Qualitative Analysis: Why does it work (and fail)?
The researchers went beyond raw numbers to analyze specific case studies. These examples illuminate how the model transfers knowledge from text to image.
Success Case: Conceptual Bridging
In one striking example, the model successfully classified a complex multimodal meme by drawing a conceptual bridge from a text tweet.

In Case Study 1 (Table 4), the meme features a pun on the word “stoned,” utilizing an image of a woman in a hijab. The model had previously failed to identify this as hate speech. However, after seeing a text example (Example 1) that disparagingly compared the Qur’an to “weed” and used the word “stoned,” the model made the connection. It learned that combining religious imagery with drug references or violence (stoning) is a form of hate speech.

Similarly, in Case Study 2 (Table 5), the model correctly identified a meme attacking intelligence based on appearance. The support text (Example 2) discussed IQ and stereotypes. This helped the model realize that the meme wasn’t just a random joke, but a targeted attack on a group’s intelligence—a specific category of hate speech it learned from the text.
Failure Case: Keyword Oversensitivity
However, the transfer isn’t perfect. The paper identifies a phenomenon known as oversensitivity, where the model latches onto specific keywords from the text examples and misapplies them to the memes.

In Table 6, the model misclassified a meme containing an image of baboons. Why? Because the support set (Example 1) contained a hateful tweet calling a person a “baboon.” The model learned “Baboon = Hate.” It failed to distinguish between a hateful metaphor in text and a literal image of an animal, leading to a false positive.
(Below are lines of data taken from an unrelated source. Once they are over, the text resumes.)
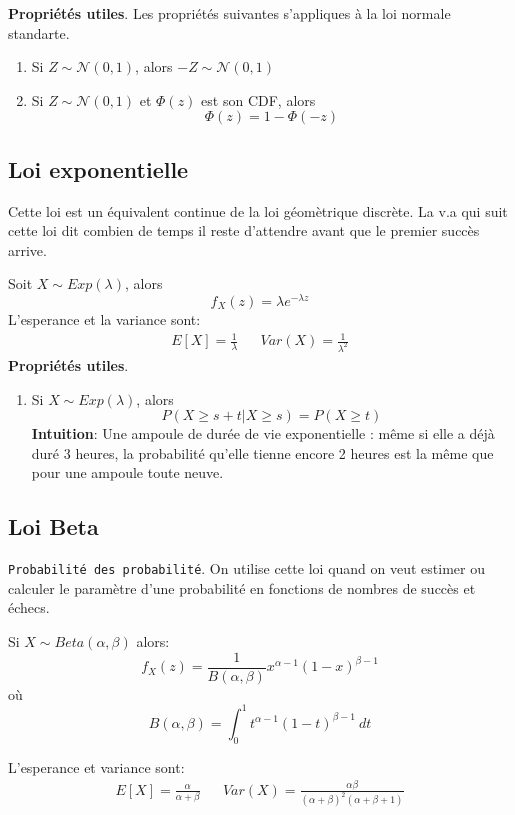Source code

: \documentclass[a4paper]{article}
\begin{document}
\textbf{Propriétés utiles}.
Les propriétés suivantes s'appliques à la loi normale standarte.
\begin{enumerate}
    \item Si $Z \sim \mathcal{N}(0, 1)$, alors  $-Z \sim \mathcal{N}(0, 1)$ 
    \item Si $Z \sim \mathcal{N}(0, 1)$ et  $\Phi(z)$ est son CDF, alors
         \[
        \Phi(z) = 1 - \Phi(-z)
        \] 
\end{enumerate}

\subsection{Loi exponentielle}
Cette loi est un équivalent continue de la loi géomètrique discrète.
La v.a qui suit cette loi dit combien de temps il reste d'attendre avant que le
premier succès arrive.

Soit $X \sim Exp(\lambda)$, alors
 \[
     f_X(z) = \lambda e^{-\lambda z}
\] 
L'esperance et la variance sont:
\begin{align*}
    E[X] = \frac{1}{\lambda} & & Var(X) = \frac{1}{\lambda^2}
\end{align*}
\textbf{Propriétés utiles}.
\begin{enumerate}
    \item Si $X \sim Exp(\lambda)$, alors
         \[
        P(X \ge s + t | X \ge s) = P(X \ge t)
        \] 
        \textbf{Intuition}: Une ampoule de durée de vie exponentielle :
        même si elle a déjà duré 3 heures, la probabilité qu’elle tienne
        encore 2 heures est la même que pour une ampoule toute neuve.
\end{enumerate}

\subsection{Loi Beta}
\texttt{Probabilité des probabilité}. On utilise cette loi quand on veut
estimer ou calculer le paramètre d'une probabilité en fonctions de nombres de
succès et échecs.

Si $X \sim Beta(\alpha, \beta)$ alors:
\[
    f_X(z) = \frac{1}{B(\alpha, \beta)}x^{\alpha-1}(1 - x)^{\beta - 1}
\] 
où
\[
    B(\alpha, \beta) = \int_{{0}}^{{1}} {t^{\alpha-1} (1-t)^{\beta - 1}} \: d{t} {}
\] 

L'esperance et variance sont:
 \begin{align*}
     E[X] = \frac{\alpha}{\alpha + \beta} & & Var(X) = \frac{\alpha \beta}{(\alpha + \beta)^2 (\alpha + \beta + 1)}
\end{align*}
\end{document}
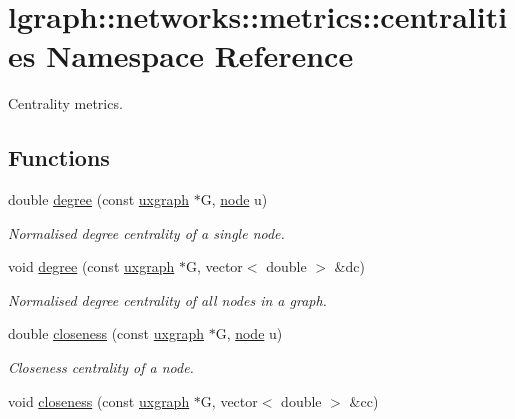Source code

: \hypertarget{namespacelgraph_1_1networks_1_1metrics_1_1centralities}{}\section{lgraph\+:\+:networks\+:\+:metrics\+:\+:centralities Namespace Reference}
\label{namespacelgraph_1_1networks_1_1metrics_1_1centralities}


Centrality metrics.  


\subsection*{Functions}
\begin{DoxyCompactItemize}
\item 
double \hyperlink{namespacelgraph_1_1networks_1_1metrics_1_1centralities_a059db418660d28d673a154ceef293469}{degree} (const \hyperlink{classlgraph_1_1utils_1_1uxgraph}{uxgraph} $\ast$G, \hyperlink{namespacelgraph_1_1utils_a7bd66ede3805ef121bc2835bd48de0cf}{node} u)
\begin{DoxyCompactList}\small\item\em Normalised degree centrality of a single node. \end{DoxyCompactList}\item 
void \hyperlink{namespacelgraph_1_1networks_1_1metrics_1_1centralities_abd975d6e07c32b07b48b1501dc8215a1}{degree} (const \hyperlink{classlgraph_1_1utils_1_1uxgraph}{uxgraph} $\ast$G, vector$<$ double $>$ \&dc)
\begin{DoxyCompactList}\small\item\em Normalised degree centrality of all nodes in a graph. \end{DoxyCompactList}\item 
double \hyperlink{namespacelgraph_1_1networks_1_1metrics_1_1centralities_a5e567539ccb6396bfb47ba2173a0cc4c}{closeness} (const \hyperlink{classlgraph_1_1utils_1_1uxgraph}{uxgraph} $\ast$G, \hyperlink{namespacelgraph_1_1utils_a7bd66ede3805ef121bc2835bd48de0cf}{node} u)
\begin{DoxyCompactList}\small\item\em Closeness centrality of a node. \end{DoxyCompactList}\item 
void \hyperlink{namespacelgraph_1_1networks_1_1metrics_1_1centralities_aec116343b65bf300d2d820021e020374}{closeness} (const \hyperlink{classlgraph_1_1utils_1_1uxgraph}{uxgraph} $\ast$G, vector$<$ double $>$ \&cc)

\end{DoxyCompactItemize}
Table 7 illustrates a similar failure regarding historical context. A neutral meme regarding a “white resister” was flagged as hate. The support examples (Example 3 and 4) involved dismissive language about hate crimes and the Holocaust. The model seemingly absorbed the negative sentiment associated with “white” and “history/photos” in the context of hate speech and wrongly applied it to a neutral historical photo.
Conclusion and Future Implications
This research marks a significant step forward in digital safety. It demonstrates that we don’t necessarily need to wait for massive, ethically cleared multimodal datasets to improve hateful meme detection. We can leverage the vast oceans of text data already available.
The key takeaways are:
- Text helps Vision: Text-based hate speech examples significantly enhance the classification accuracy of vision-language hate speech.
- Richness over Modality: Rich text descriptions (even from a different modality) can be more instructive to an LLM than simplified captions from the same modality.
- The Risk of Bias: While effective, this method introduces risks of over-generalization, where models might flag innocent content because it shares keywords with hateful text.
For students and researchers in AI, this paper highlights the power of In-Context Learning. It shows that with clever prompting and retrieval strategies, LLMs can act as bridges between different types of media, solving complex problems by reasoning through analogy rather than just pattern matching pixels. Future work will likely focus on refining this transfer to reduce false positives and perhaps exploring cross-modality fine-tuning to bake this knowledge directly into the model weights.